▶ **INSTRUCTIONS TO FOLLOW**:
In the entries below, how many lines contain the string "habits"? Respond with the number only.

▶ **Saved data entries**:
__________
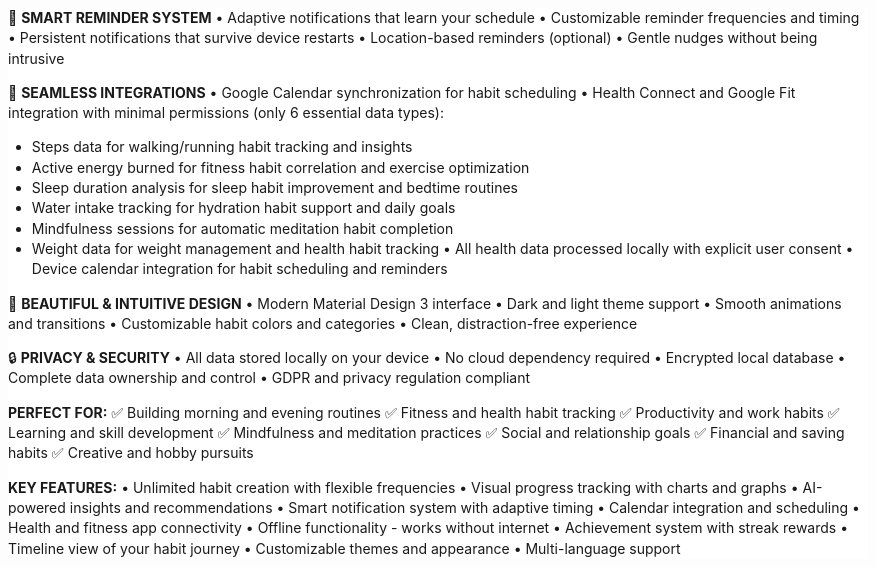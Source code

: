 🔔 **SMART REMINDER SYSTEM**
• Adaptive notifications that learn your schedule
• Customizable reminder frequencies and timing
• Persistent notifications that survive device restarts
• Location-based reminders (optional)
• Gentle nudges without being intrusive

📅 **SEAMLESS INTEGRATIONS**
• Google Calendar synchronization for habit scheduling
• Health Connect and Google Fit integration with minimal permissions (only 6 essential data types):
  - Steps data for walking/running habit tracking and insights
  - Active energy burned for fitness habit correlation and exercise optimization
  - Sleep duration analysis for sleep habit improvement and bedtime routines
  - Water intake tracking for hydration habit support and daily goals
  - Mindfulness sessions for automatic meditation habit completion
  - Weight data for weight management and health habit tracking
• All health data processed locally with explicit user consent
• Device calendar integration for habit scheduling and reminders

🎨 **BEAUTIFUL & INTUITIVE DESIGN**
• Modern Material Design 3 interface
• Dark and light theme support
• Smooth animations and transitions
• Customizable habit colors and categories
• Clean, distraction-free experience

🔒 **PRIVACY & SECURITY**
• All data stored locally on your device
• No cloud dependency required
• Encrypted local database
• Complete data ownership and control
• GDPR and privacy regulation compliant

**PERFECT FOR:**
✅ Building morning and evening routines
✅ Fitness and health habit tracking
✅ Productivity and work habits
✅ Learning and skill development
✅ Mindfulness and meditation practices
✅ Social and relationship goals
✅ Financial and saving habits
✅ Creative and hobby pursuits

**KEY FEATURES:**
• Unlimited habit creation with flexible frequencies
• Visual progress tracking with charts and graphs
• AI-powered insights and recommendations
• Smart notification system with adaptive timing
• Calendar integration and scheduling
• Health and fitness app connectivity
• Offline functionality - works without internet
• Achievement system with streak rewards
• Timeline view of your habit journey
• Customizable themes and appearance
• Multi-language support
__________
▶ **RESULT OF THE EXERCISE**:
2